Ef. 5. 11 “E não comuniqueis com as obras infrutuosas das trevas, mas antes condenai-as”. Naturalmente este conselho de Paulo estendido aos nossos dias, nos estimula a buscarmos entendimento através da palavra do evangelho, diferentemente daquilo que o padrão mundano de certo e errado tem disseminado mundo afora, a bíblia tem nos estimulado a seguirmos um padrão diferente, claro está que tal conduta só será possível se nos tornarmos novas criaturas.

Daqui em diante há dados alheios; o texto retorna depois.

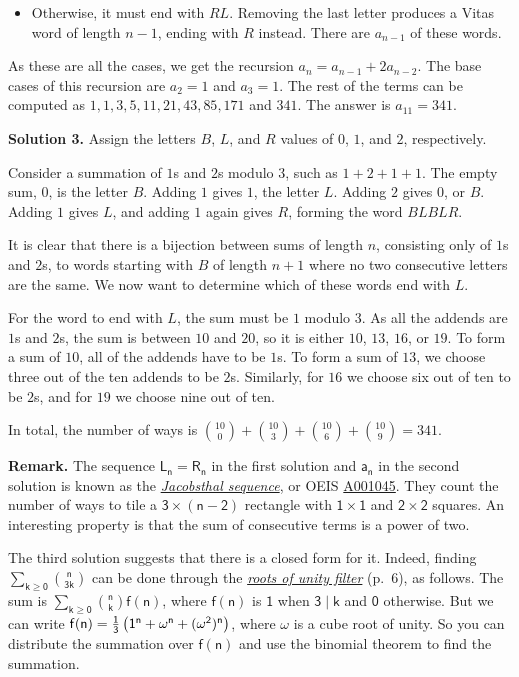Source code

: \documentclass[11pt,paper=letter]{scrartcl}
\begin{document}
\begin{enumerate}[left=0pt]
\begin{itemize}
  \item Otherwise, it must end with $RL$. Removing the last letter produces a Vitas word of length $n-1$, ending with $R$ instead. There are $a_{n-1}$ of these words.
\end{itemize}

As these are all the cases, we get the recursion $a_n = a_{n-1} + 2a_{n-2}$. The base cases of this recursion are $a_2 = 1$ and $a_3 = 1$. The rest of the terms can be computed as $1, 1, 3, 5, 11, 21, 43, 85, 171$ and $341$. The answer is $a_{11} = 341$.

{\sffamily \bfseries Solution 3.} Assign the letters $B$, $L$, and $R$ values of $0$, $1$, and $2$, respectively.

Consider a summation of $1$s and $2$s modulo 3, such as $1 + 2 + 1 + 1$. The empty sum, $0$, is the letter $B$. Adding $1$ gives $1$, the letter $L$. Adding $2$ gives $0$, or $B$. Adding $1$ gives $L$, and adding $1$ again gives $R$, forming the word $BLBLR$.

It is clear that there is a bijection between sums of length $n$, consisting only of $1$s and $2$s, to words starting with $B$ of length $n+1$ where no two consecutive letters are the same. We now want to determine which of these words end with $L$.

For the word to end with $L$, the sum must be $1$ modulo $3$. As all the addends are $1$s and $2$s, the sum is between $10$ and $20$, so it is either $10$, $13$, $16$, or $19$. To form a sum of $10$, all of the addends have to be $1$s. To form a sum of $13$, we choose three out of the ten addends to be $2$s. Similarly, for $16$ we choose six out of ten to be $2$s, and for $19$ we choose nine out of ten.

In total, the number of ways is $\displaystyle \binom{10}0 + \binom{10}3 + \binom{10}6 + \binom{10}9 = 341$.

{\small \sffamily \textbf{Remark.} The sequence $\mathsf{L_n = R_n}$ in the first solution and $\mathsf{a_n}$ in the second solution is known as the \href{https://en.wikipedia.org/wiki/Jacobsthal_number}{\emph{Jacobsthal sequence}}, or OEIS \href{https://oeis.org/A001045}{A001045}. They count the number of ways to tile a $\mathsf{3 \times (n - 2)}$ rectangle with $\mathsf{1 \times 1}$ and $\mathsf{2 \times 2}$ squares. An interesting property is that the sum of consecutive terms is a power of two.

The third solution suggests that there is a closed form for it. Indeed, finding $\mathsf{\sum_{k \geq 0} \binom{n}{3k}}$ can be done through the \href{http://web.evanchen.cc/handouts/Summation/Summation.pdf}{\emph{roots of unity filter}} (p.~6), as follows. The sum is $\mathsf{\sum_{k \geq 0} \binom{n}{k}f(n)}$, where $\mathsf{f(n)}$ is $\mathsf{1}$ when $\mathsf{3\mid k}$ and $\mathsf{0}$ otherwise. But we can write $\mathsf{f(n) = \frac13\left( 1^n + \omega^n + (\omega^2)^n \right)}$, where $\mathsf{\omega}$ is a cube root of unity. So you can distribute the summation over $\mathsf{f(n)}$ and use the binomial theorem to find the summation.}


\end{enumerate}
\end{document}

De igual modo as igrejas ditas cristãs também têm estimulado os seus membros a seguir determinados padrões os quais eles acreditam que os tornará mais santos (separados) do mundo e não conformados com este século, para isso utiliza-se doutrinas, dogmas sem fim, tornando-os “inchados” em seus entendimentos, contudo o interior carece de uma verdadeira transformação, assim sendo, não se ilude em dizer que pertence a denominação A ou B, isso não é garantia de nada, não transforma vidas.

Citarei dois episódios relatados na bíblia que demonstra a realidade do que estou dizendo, o primeiro foi nos dias do profeta Jeremias, Jr. 7. 3-4 “Assim diz o Senhor dos Exércitos, o Deus de Israel: Melhorai os vossos caminhos e as vossas obras, e vos farei habitar neste lugar. Não vos fieis em palavras falsas, dizendo: Templo do Senhor, templo do Senhor, templo do Senhor é este”. Em outras palavras o povo da época acreditava que por pertencer à nação escolhida por Deus e por ter o templo erigido em seu território lhes garantia a aceitação de Deus independente de suas obras e ações.

A atualidade o pensamento é o mesmo, muitos dizem: pertenço a denominação dirigida por fulano de tal... isso é sinônimo de estar no lugar certo, outros acreditam que a sua igreja é prospera e milagreira, para ele significa pertencer a igreja certa, e outras acreditam ainda que foi escolhida por Deus, o seu surgimento tem cunho profético, é amparada por profetas e profetizas, foi instituída para proclamar verdades esquecidas e pisadas pela cristandade, tornam assim o Deus criador uma propriedade privada.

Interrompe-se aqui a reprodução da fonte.